The youngsters, who have followed the weeklong summit, will today select they groups they wanted to back and showcase how they would improve environmental sustainability on the island.
Kisaye Bell and Samiah Fisher, both 16-year-old CedarBridge Academy pupils, said that the summit inspired them to start an eco club at school and possibly continue their activism when they moved on to university.
Kisaye added: “It’s great because we’re not just changing Bermuda with this – we’re changing other parts of the planet.”
The two said that they wanted the eco club to meet businesses to get sponsorship for trash collection and to offer recycling services such as the transformation of old clothes into reusable bags.
They added that they had volunteered for clean-ups in the past, but neither of them had realised how serious environmental problems were.
Kisaye said: “I’m learning a lot of stuff that I didn’t know about before, especially about how big a change we can make by doing something so little, like reducing plastic bag use.”
Samiah added: “I didn’t know that so many different groups and big organisations were interested in helping.

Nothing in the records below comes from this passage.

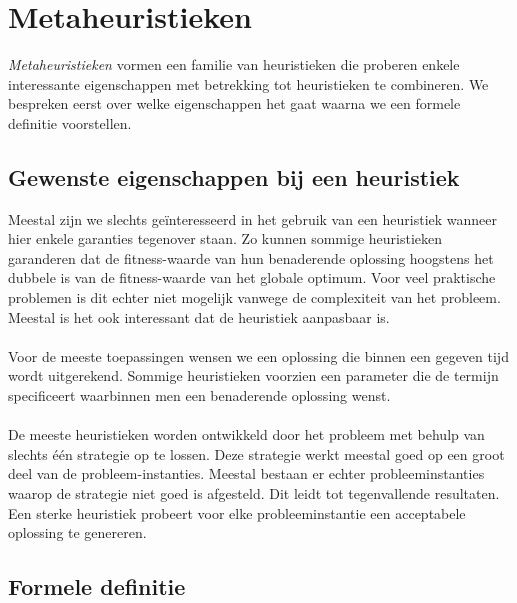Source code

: \section{Metaheuristieken}

\emph{Metaheuristieken}\cite{journals/cor/Glover86} vormen een familie van heuristieken die proberen enkele interessante eigenschappen met betrekking tot heuristieken te combineren. We bespreken eerst over welke eigenschappen het gaat waarna we een formele definitie voorstellen.

\subsection{Gewenste eigenschappen bij een heuristiek}

Meestal zijn we slechts ge\"interesseerd in het gebruik van een heuristiek wanneer hier enkele garanties tegenover staan. Zo kunnen sommige heuristieken garanderen dat de fitness-waarde van hun benaderende oplossing hoogstens het dubbele is van de fitness-waarde van het globale optimum. Voor veel praktische problemen is dit echter niet mogelijk vanwege de complexiteit van het probleem. Meestal is het ook interessant dat de heuristiek aanpasbaar is.

\paragraph{}
Voor de meeste toepassingen wensen we een oplossing die binnen een gegeven tijd wordt uitgerekend. Sommige heuristieken voorzien een parameter die de termijn specificeert waarbinnen men een benaderende oplossing wenst.

\paragraph{}
De meeste heuristieken worden ontwikkeld door het probleem met behulp van slechts \'e\'en strategie op te lossen. Deze strategie werkt meestal goed op een groot deel van de probleem-instanties. Meestal bestaan er echter probleeminstanties waarop de strategie niet goed is afgesteld. Dit leidt tot tegenvallende resultaten. Een sterke heuristiek probeert voor elke probleeminstantie een acceptabele oplossing te genereren.

\subsection{Formele definitie}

“It’s really good to see that the community is really coming together to make sure that Bermuda has a future and that we don’t go underwater.
“It was also really fun learning about the different organisations such as Bermuda is Love and what we can do and how little we have to do to change things.
“Now that I have learnt about all the different organisations I really do want to get into it, because I feel like even if I’m just doing it by myself I’m at least making a small change.”
Schoolchildren watched presentations from several businesses and environmental groups.
They also selected made choices from three areas – sustainability, climate justice and conservation – that they hoped to contribute to and today will meet other youngsters with the same goal to discuss how to achieve their goals.
Weldon Wade, of the Bermuda Ocean Prosperity Programme, said that it was “really emotional” to see so many youngsters determined to learn about environmental preservation.
He added: “Most of what fuels the work I do, what gets me up in the morning, is definitely fighting hard to inspire the youth to follow my footsteps in fighting for ocean sustainability.
“I look at the work I do and the work my peers do as a stewardship and we are stewarding our environment for the benefit of future generations.”
Mr Wade said that the summit was part of a bigger effort on the island to combat climate change at home and on a global level.
He added that the recruitment of young people ensured that the movement would continue for years to come.
Mr Wade said: “As a diver, as a Bermudian, as a Black Bermudian and as an ocean conservationist and educator, this summit checks all the boxes for me. I couldn’t be more excited.”
The pupils will present their plans today and select an organisation that they hoped to work with to put their proposals into action.
They will also select representatives to sit on the Youth Climate Advisory Board, who will oversee the protects for the next twelve months.